### Exercise input
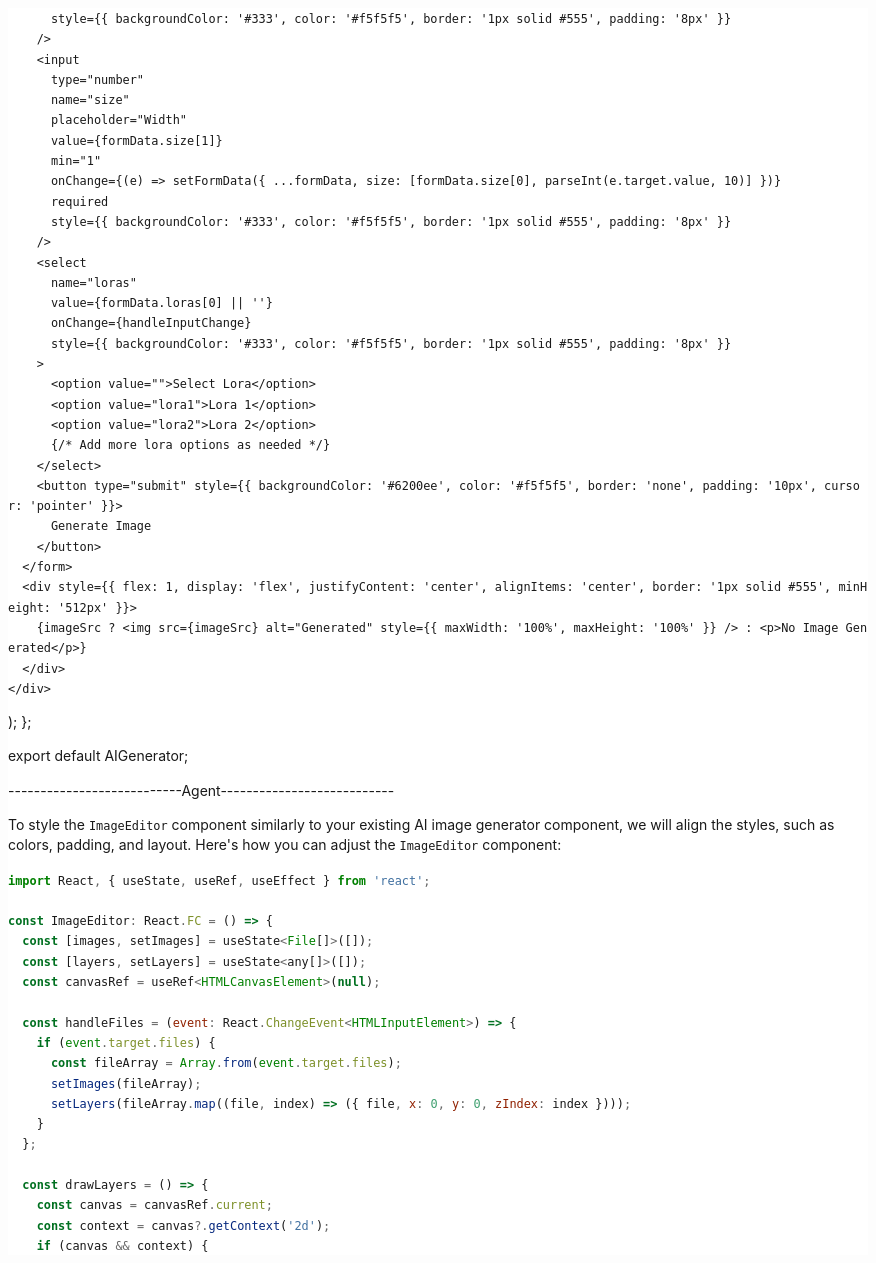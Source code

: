           style={{ backgroundColor: '#333', color: '#f5f5f5', border: '1px solid #555', padding: '8px' }}
        />
        <input
          type="number"
          name="size"
          placeholder="Width"
          value={formData.size[1]}
          min="1"
          onChange={(e) => setFormData({ ...formData, size: [formData.size[0], parseInt(e.target.value, 10)] })}
          required
          style={{ backgroundColor: '#333', color: '#f5f5f5', border: '1px solid #555', padding: '8px' }}
        />
        <select
          name="loras"
          value={formData.loras[0] || ''}
          onChange={handleInputChange}
          style={{ backgroundColor: '#333', color: '#f5f5f5', border: '1px solid #555', padding: '8px' }}
        >
          <option value="">Select Lora</option>
          <option value="lora1">Lora 1</option>
          <option value="lora2">Lora 2</option>
          {/* Add more lora options as needed */}
        </select>
        <button type="submit" style={{ backgroundColor: '#6200ee', color: '#f5f5f5', border: 'none', padding: '10px', cursor: 'pointer' }}>
          Generate Image
        </button>
      </form>
      <div style={{ flex: 1, display: 'flex', justifyContent: 'center', alignItems: 'center', border: '1px solid #555', minHeight: '512px' }}>
        {imageSrc ? <img src={imageSrc} alt="Generated" style={{ maxWidth: '100%', maxHeight: '100%' }} /> : <p>No Image Generated</p>}
      </div>
    </div>
  );
};

export default AIGenerator;

---------------------------Agent---------------------------

To style the `ImageEditor` component similarly to your existing AI image generator component, we will align the styles, such as colors, padding, and layout. Here's how you can adjust the `ImageEditor` component:

```jsx
import React, { useState, useRef, useEffect } from 'react';

const ImageEditor: React.FC = () => {
  const [images, setImages] = useState<File[]>([]);
  const [layers, setLayers] = useState<any[]>([]);
  const canvasRef = useRef<HTMLCanvasElement>(null);

  const handleFiles = (event: React.ChangeEvent<HTMLInputElement>) => {
    if (event.target.files) {
      const fileArray = Array.from(event.target.files);
      setImages(fileArray);
      setLayers(fileArray.map((file, index) => ({ file, x: 0, y: 0, zIndex: index })));
    }
  };

  const drawLayers = () => {
    const canvas = canvasRef.current;
    const context = canvas?.getContext('2d');
    if (canvas && context) {
```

### Task prompt
Would you please retype the material above exactly and leave out each picture?

### Solved problem
Source code

:           style={{ backgroundColor: '#333', color: '#f5f5f5', border: '1px solid #555', padding: '8px' }}
        />
        <input
          type="number"
          name="size"
          placeholder="Width"
          value={formData.size[1]}
          min="1"
          onChange={(e) => setFormData({ ...formData, size: [formData.size[0], parseInt(e.target.value, 10)] })}
          required
          style={{ backgroundColor: '#333', color: '#f5f5f5', border: '1px solid #555', padding: '8px' }}
        />
        <select
          name="loras"
          value={formData.loras[0] || ''}
          onChange={handleInputChange}
          style={{ backgroundColor: '#333', color: '#f5f5f5', border: '1px solid #555', padding: '8px' }}
        >
          <option value="">Select Lora</option>
          <option value="lora1">Lora 1</option>
          <option value="lora2">Lora 2</option>
          {/* Add more lora options as needed */}
        </select>
        <button type="submit" style={{ backgroundColor: '#6200ee', color: '#f5f5f5', border: 'none', padding: '10px', cursor: 'pointer' }}>
          Generate Image
        </button>
      </form>
      <div style={{ flex: 1, display: 'flex', justifyContent: 'center', alignItems: 'center', border: '1px solid #555', minHeight: '512px' }}>
        {imageSrc ? <img src={imageSrc} alt="Generated" style={{ maxWidth: '100%', maxHeight: '100%' }} /> : <p>No Image Generated</p>}
      </div>
    </div>
  );
};

export default AIGenerator;

---------------------------Agent---------------------------

To style the `ImageEditor` component similarly to your existing AI image generator component, we will align the styles, such as colors, padding, and layout. Here's how you can adjust the `ImageEditor` component:

```jsx
import React, { useState, useRef, useEffect } from 'react';

const ImageEditor: React.FC = () => {
  const [images, setImages] = useState<File[]>([]);
  const [layers, setLayers] = useState<any[]>([]);
  const canvasRef = useRef<HTMLCanvasElement>(null);

  const handleFiles = (event: React.ChangeEvent<HTMLInputElement>) => {
    if (event.target.files) {
      const fileArray = Array.from(event.target.files);
      setImages(fileArray);
      setLayers(fileArray.map((file, index) => ({ file, x: 0, y: 0, zIndex: index })));
    }
  };

  const drawLayers = () => {
    const canvas = canvasRef.current;
    const context = canvas?.getContext('2d');
    if (canvas && context) {
```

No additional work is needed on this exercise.